Figures showing assessments results: performance split between the IT content, LSEP, and combined material taught under the auspices of SD
Case Studies and Project topics • Sustainable Development subjects can make good topics for case studies or project topics – whether group projects or individual topics • They offer opportunities for students from a range of disciplines to work together and so could fit into any cross-department or inter-degree group projects
Interpretation • The overall profiles for the material taught to 3 different cohorts illustrates an overall repeating pattern • female students did better than male students in LSEP in 2 of the 3 years (not 2010/11 though very close), but significantly better in the SD material over all 3 cohorts • generally a higher mark in IT material than LSEP • but significantly higher mark in Sustainable Development than the other two.
Assessment • Whilst individual decisions on assessment are best left to module managers and programme leaders, there are some principles worth reflecting on • For successful engagement with students, including the Sustainable Development material within the assessment regime is necessary • To aid with external recognition (e.g. accreditation) of the content, explicit learning outcomes should be linked directly to the topics • However, this material can come under more generic social, ethical and legal issues where that is already specified in learning outcomes (whether at the programme or module level)
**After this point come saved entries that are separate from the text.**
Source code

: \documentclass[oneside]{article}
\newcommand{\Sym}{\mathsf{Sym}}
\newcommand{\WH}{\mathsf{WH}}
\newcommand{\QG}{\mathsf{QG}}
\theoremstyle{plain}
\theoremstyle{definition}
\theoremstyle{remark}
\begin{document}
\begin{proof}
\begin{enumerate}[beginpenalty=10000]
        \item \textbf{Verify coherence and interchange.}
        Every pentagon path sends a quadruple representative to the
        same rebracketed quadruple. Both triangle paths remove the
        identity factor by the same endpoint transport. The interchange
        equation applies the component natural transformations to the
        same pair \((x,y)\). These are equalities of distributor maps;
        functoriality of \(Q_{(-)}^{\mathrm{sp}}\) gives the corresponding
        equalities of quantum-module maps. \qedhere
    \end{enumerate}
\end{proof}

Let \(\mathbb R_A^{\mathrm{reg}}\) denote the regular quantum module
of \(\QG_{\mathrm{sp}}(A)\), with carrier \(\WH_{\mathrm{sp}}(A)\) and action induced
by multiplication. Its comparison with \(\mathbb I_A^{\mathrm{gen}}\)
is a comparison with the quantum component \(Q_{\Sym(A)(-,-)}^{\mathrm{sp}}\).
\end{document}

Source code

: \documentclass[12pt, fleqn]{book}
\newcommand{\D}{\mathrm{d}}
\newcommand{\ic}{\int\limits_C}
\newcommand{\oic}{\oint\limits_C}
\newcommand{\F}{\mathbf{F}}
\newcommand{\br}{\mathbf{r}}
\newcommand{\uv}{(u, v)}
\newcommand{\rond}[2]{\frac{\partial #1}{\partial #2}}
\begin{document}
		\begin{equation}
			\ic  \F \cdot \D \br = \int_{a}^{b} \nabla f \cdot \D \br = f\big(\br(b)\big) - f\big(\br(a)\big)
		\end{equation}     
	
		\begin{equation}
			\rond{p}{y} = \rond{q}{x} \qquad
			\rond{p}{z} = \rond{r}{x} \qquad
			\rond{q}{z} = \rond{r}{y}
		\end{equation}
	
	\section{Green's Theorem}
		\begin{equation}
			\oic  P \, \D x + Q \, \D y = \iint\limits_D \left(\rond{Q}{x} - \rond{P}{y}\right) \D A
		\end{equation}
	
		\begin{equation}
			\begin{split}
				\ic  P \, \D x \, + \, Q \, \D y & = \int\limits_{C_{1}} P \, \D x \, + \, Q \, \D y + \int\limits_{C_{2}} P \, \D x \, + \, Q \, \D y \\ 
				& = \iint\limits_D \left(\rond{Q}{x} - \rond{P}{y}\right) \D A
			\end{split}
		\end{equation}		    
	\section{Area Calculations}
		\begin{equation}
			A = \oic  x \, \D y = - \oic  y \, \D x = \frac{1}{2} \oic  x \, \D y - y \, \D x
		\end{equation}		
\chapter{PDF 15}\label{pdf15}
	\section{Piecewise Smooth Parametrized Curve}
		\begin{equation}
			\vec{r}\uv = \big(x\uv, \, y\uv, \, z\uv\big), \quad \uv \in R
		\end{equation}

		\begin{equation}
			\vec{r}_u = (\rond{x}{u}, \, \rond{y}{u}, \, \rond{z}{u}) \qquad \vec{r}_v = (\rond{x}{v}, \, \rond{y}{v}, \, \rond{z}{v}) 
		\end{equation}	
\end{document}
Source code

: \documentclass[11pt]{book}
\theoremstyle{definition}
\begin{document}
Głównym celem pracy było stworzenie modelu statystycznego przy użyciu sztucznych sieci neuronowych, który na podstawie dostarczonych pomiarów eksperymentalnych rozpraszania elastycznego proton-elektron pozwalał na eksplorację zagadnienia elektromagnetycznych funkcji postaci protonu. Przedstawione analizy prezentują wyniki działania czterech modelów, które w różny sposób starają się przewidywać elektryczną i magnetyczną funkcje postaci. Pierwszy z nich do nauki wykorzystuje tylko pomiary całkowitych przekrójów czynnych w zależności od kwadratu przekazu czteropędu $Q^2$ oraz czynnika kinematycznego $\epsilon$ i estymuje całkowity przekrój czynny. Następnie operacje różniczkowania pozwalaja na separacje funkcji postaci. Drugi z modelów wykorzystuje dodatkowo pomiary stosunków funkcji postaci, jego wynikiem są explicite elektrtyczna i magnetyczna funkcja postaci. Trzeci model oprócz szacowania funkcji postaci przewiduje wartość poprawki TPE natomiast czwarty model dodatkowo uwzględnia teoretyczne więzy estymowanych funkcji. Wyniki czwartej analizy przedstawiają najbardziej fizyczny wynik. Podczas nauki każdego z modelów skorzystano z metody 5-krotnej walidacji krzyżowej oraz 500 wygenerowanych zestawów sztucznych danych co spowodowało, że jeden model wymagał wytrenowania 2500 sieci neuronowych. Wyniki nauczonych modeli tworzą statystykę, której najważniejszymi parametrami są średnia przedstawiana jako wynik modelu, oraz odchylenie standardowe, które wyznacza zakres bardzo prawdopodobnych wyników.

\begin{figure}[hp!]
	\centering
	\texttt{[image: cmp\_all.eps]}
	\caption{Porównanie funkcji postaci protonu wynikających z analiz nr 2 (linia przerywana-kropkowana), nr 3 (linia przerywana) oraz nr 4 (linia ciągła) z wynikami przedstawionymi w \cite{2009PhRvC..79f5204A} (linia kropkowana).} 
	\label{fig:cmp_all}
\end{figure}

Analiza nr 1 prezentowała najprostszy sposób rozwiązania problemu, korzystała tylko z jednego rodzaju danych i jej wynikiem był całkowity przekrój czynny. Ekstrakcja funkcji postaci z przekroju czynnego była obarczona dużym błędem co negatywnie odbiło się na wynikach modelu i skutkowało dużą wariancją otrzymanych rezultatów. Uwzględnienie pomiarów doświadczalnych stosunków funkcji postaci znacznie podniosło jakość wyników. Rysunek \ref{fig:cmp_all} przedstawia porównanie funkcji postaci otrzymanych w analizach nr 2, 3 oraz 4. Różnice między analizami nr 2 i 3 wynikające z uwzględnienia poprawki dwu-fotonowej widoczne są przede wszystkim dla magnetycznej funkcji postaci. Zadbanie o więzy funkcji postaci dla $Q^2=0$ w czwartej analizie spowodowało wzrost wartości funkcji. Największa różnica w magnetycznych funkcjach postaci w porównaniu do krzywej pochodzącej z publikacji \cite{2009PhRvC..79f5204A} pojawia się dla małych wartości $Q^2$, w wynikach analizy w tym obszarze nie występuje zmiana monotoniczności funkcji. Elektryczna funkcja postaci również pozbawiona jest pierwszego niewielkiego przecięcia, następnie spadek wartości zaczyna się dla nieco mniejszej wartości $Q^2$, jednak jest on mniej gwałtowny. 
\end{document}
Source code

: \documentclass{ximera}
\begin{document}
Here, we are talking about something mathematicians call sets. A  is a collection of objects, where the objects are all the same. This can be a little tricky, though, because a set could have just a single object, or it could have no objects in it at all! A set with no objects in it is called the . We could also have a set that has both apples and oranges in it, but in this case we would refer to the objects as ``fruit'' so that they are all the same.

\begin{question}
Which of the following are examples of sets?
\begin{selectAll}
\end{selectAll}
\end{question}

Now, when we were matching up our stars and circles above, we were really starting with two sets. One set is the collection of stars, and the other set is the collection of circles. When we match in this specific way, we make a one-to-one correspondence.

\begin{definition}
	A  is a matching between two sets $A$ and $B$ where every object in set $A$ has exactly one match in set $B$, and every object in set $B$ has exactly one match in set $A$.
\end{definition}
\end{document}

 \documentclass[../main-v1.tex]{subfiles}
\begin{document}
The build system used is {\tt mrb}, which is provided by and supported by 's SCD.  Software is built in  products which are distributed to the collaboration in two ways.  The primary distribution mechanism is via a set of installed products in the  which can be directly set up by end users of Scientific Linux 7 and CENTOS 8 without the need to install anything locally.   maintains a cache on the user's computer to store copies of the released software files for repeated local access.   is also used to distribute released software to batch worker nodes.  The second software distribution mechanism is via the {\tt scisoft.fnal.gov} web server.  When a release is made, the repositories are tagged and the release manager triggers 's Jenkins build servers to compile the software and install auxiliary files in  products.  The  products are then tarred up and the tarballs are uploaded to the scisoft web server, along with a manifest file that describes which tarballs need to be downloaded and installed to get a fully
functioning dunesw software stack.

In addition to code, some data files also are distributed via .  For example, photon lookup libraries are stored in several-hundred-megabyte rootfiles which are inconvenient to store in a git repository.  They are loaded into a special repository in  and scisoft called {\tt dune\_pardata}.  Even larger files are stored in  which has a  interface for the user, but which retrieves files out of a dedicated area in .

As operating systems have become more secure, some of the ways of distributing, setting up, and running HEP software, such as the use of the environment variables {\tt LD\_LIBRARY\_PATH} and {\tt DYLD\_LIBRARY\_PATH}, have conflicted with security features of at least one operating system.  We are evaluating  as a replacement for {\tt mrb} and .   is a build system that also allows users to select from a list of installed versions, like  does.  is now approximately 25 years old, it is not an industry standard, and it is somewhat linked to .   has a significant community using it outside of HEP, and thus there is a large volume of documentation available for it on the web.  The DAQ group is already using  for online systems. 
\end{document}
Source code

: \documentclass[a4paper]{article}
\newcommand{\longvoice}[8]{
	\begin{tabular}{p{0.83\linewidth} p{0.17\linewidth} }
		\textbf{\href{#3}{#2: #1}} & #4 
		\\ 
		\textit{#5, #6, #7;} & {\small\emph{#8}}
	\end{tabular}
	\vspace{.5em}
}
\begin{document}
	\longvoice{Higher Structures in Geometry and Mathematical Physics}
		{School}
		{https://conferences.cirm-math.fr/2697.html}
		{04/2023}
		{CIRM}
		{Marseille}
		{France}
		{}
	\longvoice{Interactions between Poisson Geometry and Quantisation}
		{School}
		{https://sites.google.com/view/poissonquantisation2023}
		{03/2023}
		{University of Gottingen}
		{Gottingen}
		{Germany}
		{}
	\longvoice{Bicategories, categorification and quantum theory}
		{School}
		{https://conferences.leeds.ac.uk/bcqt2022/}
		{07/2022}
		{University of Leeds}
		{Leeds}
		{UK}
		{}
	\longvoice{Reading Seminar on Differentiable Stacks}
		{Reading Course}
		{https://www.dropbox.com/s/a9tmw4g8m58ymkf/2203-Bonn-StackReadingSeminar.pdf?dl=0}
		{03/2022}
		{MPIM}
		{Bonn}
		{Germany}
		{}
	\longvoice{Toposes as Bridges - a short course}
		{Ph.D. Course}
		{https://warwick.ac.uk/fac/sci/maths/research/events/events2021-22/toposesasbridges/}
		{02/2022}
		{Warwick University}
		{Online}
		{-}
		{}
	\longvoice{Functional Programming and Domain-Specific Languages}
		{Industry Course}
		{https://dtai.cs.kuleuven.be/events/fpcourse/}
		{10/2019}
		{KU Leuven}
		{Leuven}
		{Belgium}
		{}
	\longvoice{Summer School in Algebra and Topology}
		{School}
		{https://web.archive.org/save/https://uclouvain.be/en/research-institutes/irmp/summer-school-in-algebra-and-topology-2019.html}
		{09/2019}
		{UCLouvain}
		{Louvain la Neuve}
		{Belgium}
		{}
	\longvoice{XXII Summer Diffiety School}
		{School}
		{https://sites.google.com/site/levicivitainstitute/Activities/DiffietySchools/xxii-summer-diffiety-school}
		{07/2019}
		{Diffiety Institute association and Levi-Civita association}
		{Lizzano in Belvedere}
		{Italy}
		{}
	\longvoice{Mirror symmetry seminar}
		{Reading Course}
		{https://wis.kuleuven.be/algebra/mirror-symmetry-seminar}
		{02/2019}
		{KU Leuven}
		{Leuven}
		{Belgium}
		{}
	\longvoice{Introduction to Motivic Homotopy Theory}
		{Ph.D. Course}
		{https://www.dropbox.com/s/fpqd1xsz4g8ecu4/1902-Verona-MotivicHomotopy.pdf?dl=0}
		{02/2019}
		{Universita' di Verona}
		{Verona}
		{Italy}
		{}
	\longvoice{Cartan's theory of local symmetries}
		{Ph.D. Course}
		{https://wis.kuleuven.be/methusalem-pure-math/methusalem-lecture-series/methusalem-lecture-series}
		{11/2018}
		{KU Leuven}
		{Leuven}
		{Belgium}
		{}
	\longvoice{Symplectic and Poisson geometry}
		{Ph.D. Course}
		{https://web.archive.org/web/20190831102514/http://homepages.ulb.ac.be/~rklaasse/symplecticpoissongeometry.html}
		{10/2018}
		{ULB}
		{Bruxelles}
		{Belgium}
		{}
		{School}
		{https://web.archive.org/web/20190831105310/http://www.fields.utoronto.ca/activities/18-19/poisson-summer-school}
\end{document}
Resources for teaching SD • There are a number of sites that offer materials for teaching SD • Some are discipline specific, others are more general • See the following for some examples of sites that include topics, and ideas or in some cases actual teaching resources
Learning Materials General Resource Sites • OSIER (Open Sustainability in Education Resource) • Jorum • youtube • Creative Commons • OER Commons • Open Courseware Consortium iTunes • If you have iTunes you can search on iTunes U for Sustainable Development – there are numerous resources covering a range of disciplines Subject Specific • SustainablIT (Computer Science and some general material)
HEA resources • Main HEA ESD Site • HEA EvidenceNET • The old Subject Centres (with archived content) • Bioscience • Engineering • Geography, Earth and Environmental Science • Information and Computer Sciences • Materials • Maths, Stats & OR • Physical Sciences • Psychology
Session Summary • This session has explored some of the many resources that are available to aid in the teaching of Sustainable Development. • Sustainable Development can offer ways to motivate LSEP material within discipline based teaching • The evidence from some evaluations is that this context can improve the engagement with some students – in particular with female students in the case of the example from Computer Science.